▶ _PROBLEM TO SOLVE_
Produce a word-for-word copy of the data that follows, excluding images.

*** Opening SUPPLIED DATA ***

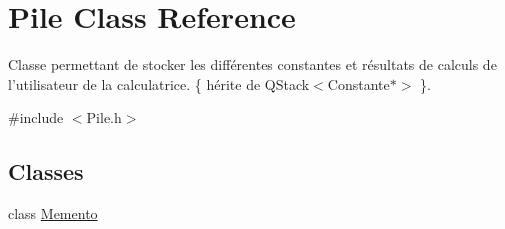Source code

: \hypertarget{classPile}{\section{\-Pile \-Class \-Reference}
\label{classPile}
}


\-Classe permettant de stocker les différentes constantes et résultats de calculs de l'utilisateur de la calculatrice. \{ hérite de \-Q\-Stack$<$\-Constante$\ast$$>$ \}.  




{\ttfamily \#include $<$\-Pile.\-h$>$}

\subsection*{\-Classes}
\begin{DoxyCompactItemize}
\item 
class \hyperlink{classPile_1_1Memento}{\-Memento}
\end{DoxyCompactItemize}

*** Closing SUPPLIED DATA ***

▶ _ANSWER FOR THIS EXERCISE_
Source code

: \hypertarget{classPile}{\section{\-Pile \-Class \-Reference}
\label{classPile}
}


\-Classe permettant de stocker les différentes constantes et résultats de calculs de l'utilisateur de la calculatrice. \{ hérite de \-Q\-Stack$<$\-Constante$\ast$$>$ \}.  




{\ttfamily \#include $<$\-Pile.\-h$>$}

\subsection*{\-Classes}
\begin{DoxyCompactItemize}
\item 
class \hyperlink{classPile_1_1Memento}{\-Memento}
\end{DoxyCompactItemize}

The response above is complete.